CVE-2025-4217 identifies a stored cross-site scripting vulnerability in the WP YouTube Video Optimizer plugin for WordPress, specifically in versions up to and including 1.2. The vulnerability stems from insufficient input sanitization and output escaping of user-supplied attributes within the plugin's 'ib_youtube' shortcode. Authenticated users with contributor-level permissions or higher can exploit this flaw by injecting arbitrary JavaScript code into pages or posts via the shortcode parameters. Because the malicious script is stored persistently in the WordPress database, it executes every time any user accesses the affected page, potentially compromising user sessions, stealing cookies, or performing unauthorized actions on behalf of users. The vulnerability does not require user interaction beyond visiting the infected page and can affect all users who view the content. The CVSS 3.1 base score is 6.4 (medium severity), reflecting network attack vector, low attack complexity, privileges required (low), no user interaction, and impacts on confidentiality and integrity but not availability. No patches or official fixes are currently linked, and no known exploits have been reported in the wild. The vulnerability is classified under CWE-79, which relates to improper neutralization of input during web page generation, a common vector for XSS attacks in web applications and plugins.

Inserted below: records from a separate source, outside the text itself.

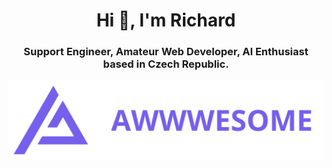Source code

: <h1 align="center">Hi 👋, I'm Richard</h1>
<h3 align="center">Support Engineer, Amateur Web Developer, AI Enthusiast based in Czech Republic.</h3>

<a href="https://awwwesome.cz"><img src="awwwesome_logo.png"></a>
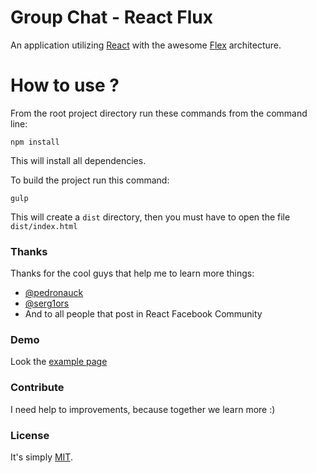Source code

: # Group Chat - React Flux

 An application utilizing [React](http://facebook.github.io/react/) with the awesome [Flex](http://facebook.github.io/react/docs/flux-overview.html) architecture.

# How to use ?

From the root project directory run these commands from the command line:

 ``npm install``

This will install all dependencies.

To build the project run this command:

 ``gulp``

 This will create a ``dist`` directory, then you must have to open the file ``dist/index.html``
### Thanks

Thanks for the cool guys that help me to learn more things:
- [@pedronauck](https://twitter.com/pedronauck)
- [@serg1ors](https://twitter.com/serg1ors)
- And to all people that post in React Facebook Community

### Demo
Look the [example page](http://expalmer.github.io/group-chat-react-flux/)

### Contribute
I need help to improvements, because together we learn more  :)

### License
It's simply [MIT](http://opensource.org/licenses/MIT).




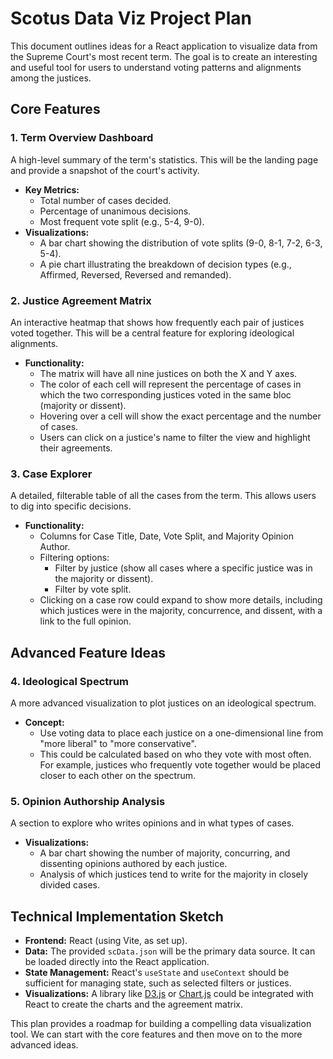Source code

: # Scotus Data Viz Project Plan

This document outlines ideas for a React application to visualize data from the Supreme Court's most recent term. The goal is to create an interesting and useful tool for users to understand voting patterns and alignments among the justices.

## Core Features

### 1. Term Overview Dashboard

A high-level summary of the term's statistics. This will be the landing page and provide a snapshot of the court's activity.

*   **Key Metrics:**
    *   Total number of cases decided.
    *   Percentage of unanimous decisions.
    *   Most frequent vote split (e.g., 5-4, 9-0).
*   **Visualizations:**
    *   A bar chart showing the distribution of vote splits (9-0, 8-1, 7-2, 6-3, 5-4).
    *   A pie chart illustrating the breakdown of decision types (e.g., Affirmed, Reversed, Reversed and remanded).

### 2. Justice Agreement Matrix

An interactive heatmap that shows how frequently each pair of justices voted together. This will be a central feature for exploring ideological alignments.

*   **Functionality:**
    *   The matrix will have all nine justices on both the X and Y axes.
    *   The color of each cell will represent the percentage of cases in which the two corresponding justices voted in the same bloc (majority or dissent).
    *   Hovering over a cell will show the exact percentage and the number of cases.
    *   Users can click on a justice's name to filter the view and highlight their agreements.

### 3. Case Explorer

A detailed, filterable table of all the cases from the term. This allows users to dig into specific decisions.

*   **Functionality:**
    *   Columns for Case Title, Date, Vote Split, and Majority Opinion Author.
    *   Filtering options:
        *   Filter by justice (show all cases where a specific justice was in the majority or dissent).
        *   Filter by vote split.
    *   Clicking on a case row could expand to show more details, including which justices were in the majority, concurrence, and dissent, with a link to the full opinion.

## Advanced Feature Ideas

### 4. Ideological Spectrum

A more advanced visualization to plot justices on an ideological spectrum.

*   **Concept:**
    *   Use voting data to place each justice on a one-dimensional line from "more liberal" to "more conservative".
    *   This could be calculated based on who they vote with most often. For example, justices who frequently vote together would be placed closer to each other on the spectrum.

### 5. Opinion Authorship Analysis

A section to explore who writes opinions and in what types of cases.

*   **Visualizations:**
    *   A bar chart showing the number of majority, concurring, and dissenting opinions authored by each justice.
    *   Analysis of which justices tend to write for the majority in closely divided cases.

## Technical Implementation Sketch

*   **Frontend:** React (using Vite, as set up).
*   **Data:** The provided `scData.json` will be the primary data source. It can be loaded directly into the React application.
*   **State Management:** React's `useState` and `useContext` should be sufficient for managing state, such as selected filters or justices.
*   **Visualizations:** A library like [D3.js](https://d3js.org/) or [Chart.js](https://www.chartjs.org/) could be integrated with React to create the charts and the agreement matrix.

This plan provides a roadmap for building a compelling data visualization tool. We can start with the core features and then move on to the more advanced ideas.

The plugin is developed by measuremarketing and is used to optimize YouTube video embedding in WordPress sites, a popular CMS platform globally.

This vulnerability allows authenticated contributors or higher to inject persistent malicious scripts into WordPress pages, which execute in the context of any user viewing the page. The impact includes potential session hijacking, theft of authentication cookies, unauthorized actions performed with victim user privileges, defacement, and distribution of malware. Since WordPress powers a significant portion of websites worldwide, exploitation could lead to widespread compromise of site visitors and administrators. The attack does not affect availability but compromises confidentiality and integrity of user data and site content. Organizations relying on this plugin risk reputational damage, data breaches, and loss of user trust if exploited. The medium CVSS score reflects that while exploitation requires some privileges, the attack complexity is low and can have significant consequences if successful.

1. Immediately restrict contributor-level and higher user privileges to trusted personnel only until a patch is available. 2. Monitor and audit all content created or edited using the 'ib_youtube' shortcode for suspicious or unexpected script tags or JavaScript code. 3. Implement manual input validation and sanitization for shortcode attributes if possible, using WordPress security functions like wp_kses or esc_attr before saving or rendering content. 4. Disable or remove the WP YouTube Video Optimizer plugin if it is not essential or if a patch is not forthcoming. 5. Keep WordPress core and all plugins updated regularly and subscribe to security advisories from the plugin vendor and WordPress security teams. 6. Employ Content Security Policy (CSP) headers to restrict the execution of inline scripts and reduce the impact of XSS attacks. 7. Educate site administrators and contributors about the risks of injecting untrusted content and the importance of secure content management practices.